On s’éveille, dès les premières pages des Derniers coureurs. La narratrice a le ton grave. Elle tire du sommeil comme elle tire sur les manches. Le regard se déplace, peut-être pour ne pas s’abandonner au gris, au terne, à la course effrénée : « [A]lors je tire sur ta manche / il faut aller vers la surface des choses / chercher / quelques traits de lumière ». L’écriture est minimaliste, dépouillée et pourtant percutante. Elle ouvre mille portes dans l’esprit du lecteur, ce qui fait qu’on ne peut déposer le livre. Les images de Virginie Beauregard D., si brèves soient-elles, trop brèves parfois, envoûtent. Elles collent à l’esprit. Il faut la lire, y revenir, pour goûter la richesse, la force de frappe de sa poésie.
On retrouve des couleurs de fin du monde dans les poèmes, une vision à la fois clairvoyante et décalée des choses, un angle qui est là depuis le premier livre de l’auteure, Les heures se trompent de but, paru chez le même éditeur en 2010. Avec ce nouveau titre, l’œil est plus acéré, la beauté émerge de la laideur, de l’ennui, l’élégance côtoie le vulgaire. Il y a de l’épuisement dans ce livre et de la splendeur dans la fatigue. La tranquillité est menacée. Alors on espère, on s’acharne, on se brûle, sur une plage, un sentier, au milieu des coureurs, dans une somnolence feutrée. Comme dans les deux livres précédents, des dessins de l’auteure accompagnent les poèmes. Le trait est un souffle en mouvement, brut et affirmé. Ces apparitions nous portent un peu plus loin dans l’imaginaire singulier de Beauregard D.

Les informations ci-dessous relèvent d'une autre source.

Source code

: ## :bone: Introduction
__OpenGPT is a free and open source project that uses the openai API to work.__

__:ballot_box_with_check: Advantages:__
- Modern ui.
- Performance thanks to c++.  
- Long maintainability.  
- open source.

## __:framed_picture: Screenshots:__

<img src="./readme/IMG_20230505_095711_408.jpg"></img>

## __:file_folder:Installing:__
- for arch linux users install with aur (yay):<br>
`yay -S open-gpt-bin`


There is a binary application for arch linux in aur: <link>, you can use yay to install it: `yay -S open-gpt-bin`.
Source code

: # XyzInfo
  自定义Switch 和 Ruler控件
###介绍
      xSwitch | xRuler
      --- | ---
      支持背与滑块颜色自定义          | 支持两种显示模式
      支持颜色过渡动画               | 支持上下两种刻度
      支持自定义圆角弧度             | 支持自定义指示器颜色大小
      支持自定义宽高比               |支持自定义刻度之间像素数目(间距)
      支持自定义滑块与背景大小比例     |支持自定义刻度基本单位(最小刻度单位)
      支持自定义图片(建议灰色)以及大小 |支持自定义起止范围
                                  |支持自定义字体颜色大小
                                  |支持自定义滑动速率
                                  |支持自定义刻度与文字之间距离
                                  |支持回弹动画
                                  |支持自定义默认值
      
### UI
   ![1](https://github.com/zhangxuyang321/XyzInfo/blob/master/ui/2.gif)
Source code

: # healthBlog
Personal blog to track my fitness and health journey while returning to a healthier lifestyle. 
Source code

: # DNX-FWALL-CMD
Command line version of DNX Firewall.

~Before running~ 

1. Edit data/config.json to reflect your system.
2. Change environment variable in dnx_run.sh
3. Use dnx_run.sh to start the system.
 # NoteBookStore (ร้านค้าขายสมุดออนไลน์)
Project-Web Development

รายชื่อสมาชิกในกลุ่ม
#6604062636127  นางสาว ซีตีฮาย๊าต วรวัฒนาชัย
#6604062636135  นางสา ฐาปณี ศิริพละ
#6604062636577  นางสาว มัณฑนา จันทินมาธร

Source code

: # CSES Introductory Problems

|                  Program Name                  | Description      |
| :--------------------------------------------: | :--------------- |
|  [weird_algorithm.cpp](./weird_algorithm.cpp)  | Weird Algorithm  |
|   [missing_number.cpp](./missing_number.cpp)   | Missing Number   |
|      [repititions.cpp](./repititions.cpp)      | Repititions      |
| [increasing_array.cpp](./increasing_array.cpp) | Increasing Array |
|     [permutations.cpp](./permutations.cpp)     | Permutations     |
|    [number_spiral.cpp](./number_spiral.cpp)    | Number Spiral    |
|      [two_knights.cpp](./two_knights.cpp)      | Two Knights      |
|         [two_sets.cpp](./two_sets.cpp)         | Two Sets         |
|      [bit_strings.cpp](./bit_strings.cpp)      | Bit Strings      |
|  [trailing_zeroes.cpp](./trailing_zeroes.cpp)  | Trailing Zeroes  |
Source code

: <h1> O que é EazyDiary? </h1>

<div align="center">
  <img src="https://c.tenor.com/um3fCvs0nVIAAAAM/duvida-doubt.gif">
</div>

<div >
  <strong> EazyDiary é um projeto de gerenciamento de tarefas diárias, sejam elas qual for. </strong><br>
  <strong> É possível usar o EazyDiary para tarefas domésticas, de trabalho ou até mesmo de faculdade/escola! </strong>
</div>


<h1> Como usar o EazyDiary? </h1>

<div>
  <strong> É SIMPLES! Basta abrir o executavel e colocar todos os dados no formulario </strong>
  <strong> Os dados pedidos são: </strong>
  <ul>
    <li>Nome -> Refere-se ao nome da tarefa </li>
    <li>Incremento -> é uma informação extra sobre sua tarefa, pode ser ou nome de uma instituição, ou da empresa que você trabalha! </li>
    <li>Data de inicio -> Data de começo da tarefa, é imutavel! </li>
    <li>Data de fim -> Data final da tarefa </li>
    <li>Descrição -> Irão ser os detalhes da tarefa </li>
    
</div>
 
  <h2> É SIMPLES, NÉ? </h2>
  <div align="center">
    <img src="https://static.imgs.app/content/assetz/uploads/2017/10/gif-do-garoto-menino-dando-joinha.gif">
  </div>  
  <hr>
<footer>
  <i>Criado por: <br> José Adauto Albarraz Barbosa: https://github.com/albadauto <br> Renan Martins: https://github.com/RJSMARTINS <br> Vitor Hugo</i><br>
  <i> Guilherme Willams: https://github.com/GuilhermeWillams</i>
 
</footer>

La lecture des Derniers coureurs est un songe. La frontière entre la vie éveillée et le sommeil est constamment mise en scène : dormir comme se réfugier, comme oublier, dormir comme source d’angoisse par moments. De texte en texte, la poète vole, dérobe ce qui lui fait envie, des pépites de joie à la noirceur. Parce que rien ne sera donné, il faut prendre, à pleines poignées. Entre rêve et état sauvage, torpeur, douceur, sensation de vide, on avance, à proximité de la narratrice qui tombe, se relève. L’intimité peut être étouffante, les sentiments, confus, comme s’ils revêtaient différents visages : « [P]enchés / sur les bandeaux / des derniers coureurs / nous réanimons / les braises / qui persistent ». Le nousest solide, infatigable malgré la douleur, l’anxiété et la détresse. Le livre est physique et organique, le corps y est partout : en mouvement, sportif, animal.
Alors que la tentation d’aller vers le brut est là, dans un univers mécanisé, aseptisé, il y a parfois une sorte de déconnexion avec le côté naturel, un peu homme des cavernes : « [C]omme des idiots / nous éliminons la cueillette / et la survie ». Enfin, ça brille dans Les derniers coureurs : on y parle d’éclat, d’étoile, d’étincelant, d’éclairs et de flamboyant, et tout ce lexique vient illuminer la tourmente. Le lecteur se fond dans cet univers, se confond ; tout est lié et chaque émotion a son écho, son contraire. Y résonne une profonde vérité. Entre avancer ou rester là, courir ou se jeter à l’eau, vivre ou dormir, moi, je suis restée captive de ces mots : « [J]e ris comme je pleure / mais ce n’est pas laid / ce n’est que le principe / du jour et de la nuit ».